Most amateur woodworkers understand that the cap iron (also referred to as a chipbreaker) on their bench plane is supposed to do something close to what its name implies – break shavings before they become tearout – but until recently, few understood how the cap iron actually works with the cutting edge, or how close to the edge of the cutting iron it must be set to have a beneficial effect. I have a stone and a honing guide but the honing guide isn’t a particularly great one; as it has a narrow roller on the underside which makes it easy to wobble; so have ordered the Stanley honing guide set, as it has an angle guide, and theres a bottle of oil and a stone; i think my stone has a slight dip in it and i have had to use the edge of the stone but the honing guide does not hold the chisel very flat, theres a slight angle in the way it sits in the guide.
Bevel Up vs. Bevel Down – All planes fall into one of two categories – Bevel Down and Bevel Up. Bevel down planes have irons that are situated with the bevel angle facing down, while the irons on bevel up planes are positioned with the bevel angle facing up. Most bench planes are bevel down while most block planes are bevel up. Specialty planes can go either way, depending on their intended purpose.

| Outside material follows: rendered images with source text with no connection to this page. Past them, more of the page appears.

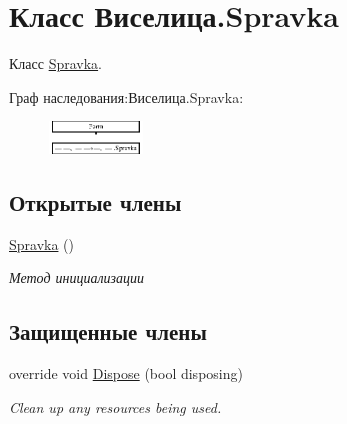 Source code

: \hypertarget{class_xD0_x92_xD0_xB8_xD1_x81_xD0_xB5_xD0_xBB_xD0_xB8_xD1_x86_xD0_xB0_1_1_spravka}{\section{Класс Виселица.\+Spravka}
\label{class_xD0_x92_xD0_xB8_xD1_x81_xD0_xB5_xD0_xBB_xD0_xB8_xD1_x86_xD0_xB0_1_1_spravka}
}


Класс \hyperlink{class_xD0_x92_xD0_xB8_xD1_x81_xD0_xB5_xD0_xBB_xD0_xB8_xD1_x86_xD0_xB0_1_1_spravka}{Spravka}.  


Граф наследования\+:Виселица.\+Spravka\+:\begin{figure}[H]
\begin{center}
\leavevmode
\includegraphics[height=0.866873cm]{class_xD0_x92_xD0_xB8_xD1_x81_xD0_xB5_xD0_xBB_xD0_xB8_xD1_x86_xD0_xB0_1_1_spravka}
\end{center}
\end{figure}
\subsection*{Открытые члены}
\begin{DoxyCompactItemize}
\item 
\hyperlink{class_xD0_x92_xD0_xB8_xD1_x81_xD0_xB5_xD0_xBB_xD0_xB8_xD1_x86_xD0_xB0_1_1_spravka_a894952df2d5b24441ea4c59fab5a2f04}{Spravka} ()
\begin{DoxyCompactList}\small\item\em Метод инициализации \end{DoxyCompactList}\end{DoxyCompactItemize}
\subsection*{Защищенные члены}
\begin{DoxyCompactItemize}
\item 
override void \hyperlink{class_xD0_x92_xD0_xB8_xD1_x81_xD0_xB5_xD0_xBB_xD0_xB8_xD1_x86_xD0_xB0_1_1_spravka_af9b0f2ef48d257b2840ea97973929229}{Dispose} (bool disposing)
\begin{DoxyCompactList}\small\item\em Clean up any resources being used. \end{DoxyCompactList}\end{DoxyCompactItemize}


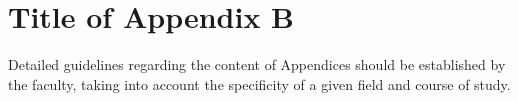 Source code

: \chapter[]{Title of Appendix B}

Detailed guidelines regarding the content of Appendices should be established by the faculty, taking into account the specificity of a given field and course of study. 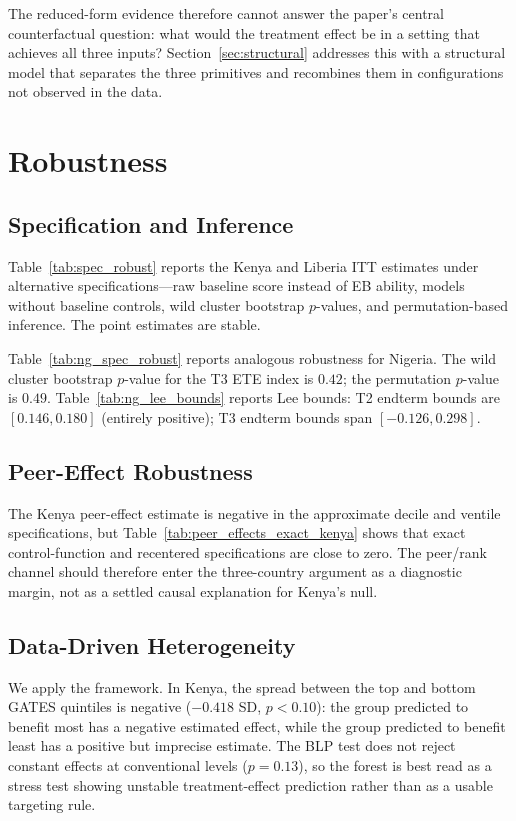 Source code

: \documentclass[11pt]{article}
\begin{document}
The reduced-form evidence therefore cannot answer the paper's central counterfactual question: what would the treatment effect be in a setting that achieves all three inputs? Section~\ref{sec:structural} addresses this with a structural model that separates the three primitives and recombines them in configurations not observed in the data.


\section{Robustness}
\label{sec:robustness}

\subsection{Specification and Inference}

Table~\ref{tab:spec_robust} reports the Kenya and Liberia ITT estimates under alternative specifications---raw baseline score instead of EB ability, models without baseline controls, wild cluster bootstrap $p$-values, and permutation-based inference. The point estimates are stable.

Table~\ref{tab:ng_spec_robust} reports analogous robustness for Nigeria. The wild cluster bootstrap $p$-value for the T3 ETE index is $0.42$; the permutation $p$-value is $0.49$. Table~\ref{tab:ng_lee_bounds} reports Lee bounds: T2 endterm bounds are $[0.146, 0.180]$ (entirely positive); T3 endterm bounds span $[-0.126, 0.298]$.

\subsection{Peer-Effect Robustness}

The Kenya peer-effect estimate is negative in the approximate decile and ventile specifications, but Table~\ref{tab:peer_effects_exact_kenya} shows that exact control-function and recentered specifications are close to zero. The peer/rank channel should therefore enter the three-country argument as a diagnostic margin, not as a settled causal explanation for Kenya's null.

\subsection{Data-Driven Heterogeneity}

We apply the \cite{chernozhukov2025fisher} framework. In Kenya, the spread between the top and bottom GATES quintiles is negative ($-0.418$ SD, $p < 0.10$): the group predicted to benefit most has a negative estimated effect, while the group predicted to benefit least has a positive but imprecise estimate. The BLP test does not reject constant effects at conventional levels ($p = 0.13$), so the forest is best read as a stress test showing unstable treatment-effect prediction rather than as a usable targeting rule.
\end{document}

The earliest known examples of the woodworking plane have been found in Pompeii although other Roman examples have been unearthed in Britain and Germany The Roman planes resemble modern planes in essential function, most having iron wrapping a wooden core top, bottom, front and rear and an iron blade secured with a wedge One example found in Cologne has a body made entirely of bronze without a wooden core.
Block planes are characterized by the absence of a chipbreaker and the cutting iron bedded with the bevel up. The block plane is usually a smaller tool that can be held with one hand and is used for general purpose work such as taking down a knot in the wood, smoothing small pieces, chamfering edges, and making the end of a sawed board square and smooth.
However, the patent drawing for the change shows what I believe is the real reason for the change – the circular disk, on the lower end of the lateral adjustment lever, loses its ability to engage the slot provided for it (in the cutter) when the iron is nearly used up. By relocating the circular hole toward the bottom of the cutter, the iron can be used right up to the slot, without sacrificing the advantage gained from the lateral adjustment lever.
A new reproduction blade set for the stanley #66 hand beeder 8 cutters never made by stanley NO ROUTER BLADE with this set. Confirming Andrew’s comments; when I did a school excursion through the Stanley Titan facory at New Town, a suburb of Hobart, Tasmania I saw laminated plane blades still being made in the mid-1960’s. The frog is screwed down to the inside of the sole through two parallel slots and on many planes is only adjustable with a screwdriver when the plane iron is removed. I’ve been lucky enough to have had laminated Stanley and Record blades,though I didn’t realise how lucky at the time. Specify blade width, plane model number, type, describe in detail, markings User grade.
On 2/8/2011 Joel at Tools for Working Wood posted a funny story on his blog about trying to use a thicker iron in an old Stanley. The iron is held into the plane with a wooden wedge, and is adjusted by striking the plane with a hammer. I replaced the T-5’s original blade with a Veritas A2 blades because the plane is for shooting board use. As for my newer #151, the iron was too wide, and I had to carefully file down both sides with a very thin file to get it to fit.
If all you want to know is what bevel angle to sharpen on your plane iron, make it 25º and call it a day. For this test, I had to do both, painstakingly reflattening and sharpening my old irons for hours to provide a fair basis of comparison. Mid range hardened -1 steel breaker stays stiff to deliver stabilizing lever cap pressure to the cutting edge.